I have been to Iroquois functions, during the years I lived in central New York, where I heard a Thanksgiving Address that lasted nearly 20 minutes. In lieu of passing over generalities of “plants,” the speaker has, instead, talked about specific kinds, like medicinal plants, grasses, and the different kinds of food plants, and detailing the ways they make our lives better, more comfortable, more brilliant. The prayer does not thank a singular Being for the gifted, soulless things. Rather, it thanks the individual spirits of the living beings for aiding us in the special way that they do. Important celestial bodies like the sun and moon are close, nurturing family members. The different kinds of animals are often referred to as a nation, such as the beaver people or nation. When your cosmos is filled with so many living things that compel your respect, it bursts with more color and bestows you with profound humility.
I have been to a few Thanksgiving dinners with friends and have given a shortened version of our very similar prayer in hopes of giving a glimmer of our perspective.

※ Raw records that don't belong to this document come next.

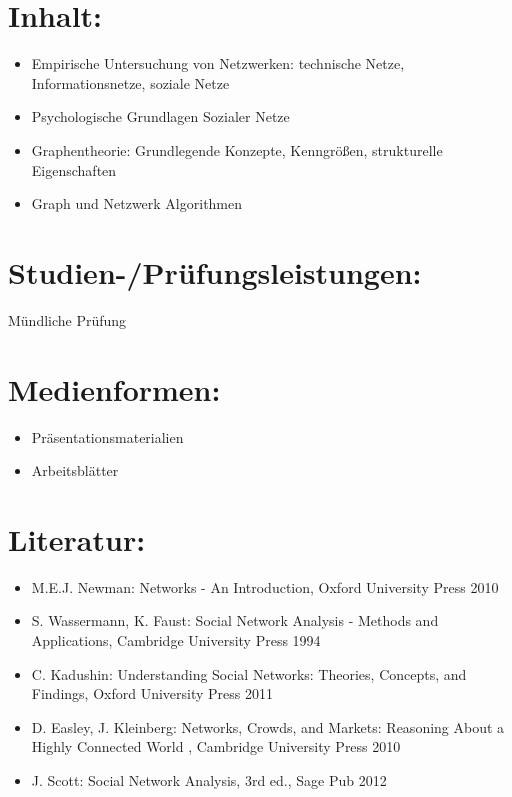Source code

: \section*{Inhalt:}\label{inhalt-11}

\begin{itemize}
\tightlist
\item
  Empirische Untersuchung von Netzwerken: technische Netze,
  Informationsnetze, soziale Netze
\item
  Psychologische Grundlagen Sozialer Netze
\item
  Graphentheorie: Grundlegende Konzepte, Kenngrößen, strukturelle
  Eigenschaften
\item
  Graph und Netzwerk Algorithmen
\end{itemize}

\section*{Studien-/Prüfungsleistungen:}\label{studien-pruxfcfungsleistungen-11}

Mündliche Prüfung

\section*{Medienformen:}\label{medienformen-11}

\begin{itemize}
\tightlist
\item
  Präsentationsmaterialien
\item
  Arbeitsblätter
\end{itemize}

\section*{Literatur:}\label{literatur-8}

\begin{itemize}
\tightlist
\item
  M.E.J. Newman: Networks - An Introduction, Oxford University Press
  2010
\item
  S. Wassermann, K. Faust: Social Network Analysis - Methods and
  Applications, Cambridge University Press 1994
\item
  C. Kadushin: Understanding Social Networks: Theories, Concepts, and
  Findings, Oxford University Press 2011
\item
  D. Easley, J. Kleinberg: Networks, Crowds, and Markets: Reasoning
  About a Highly Connected World , Cambridge University Press 2010
\item
  J. Scott: Social Network Analysis, 3rd ed., Sage Pub 2012
\end{itemize}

When asked to contribute food, I often volunteer pie (baking is my specialty) and stuffing. The former, I will make from scratch with maple syrup and pumpkin that I roasted. I will often make stuffing with sage, giblets, wild rice, and cranberries. And I can explain why I make the food the way I do.
These dishes only loosely resemble what was eaten at the 1621 feast, but I get the opportunity to explain why I’ve made them the way I do — tell the stories behind the plants, and thank the plants and herbs for nourishing us and letting us live more brilliantly. It has the effect of appearing to perpetuate the myth of the ever-helpful Indian, but more optimistically, I like to think I am helping break the wall between communication exchange.
Maybe this view that does not condone overconsumption and the dehumanization of fellow humans, coupled with the revolutionary idea that maybe some plants have spirits and some animals might, too…maybe knowing this could instill more humility in our relationships, not just with people, but the world. Or maybe that is just a myth, too.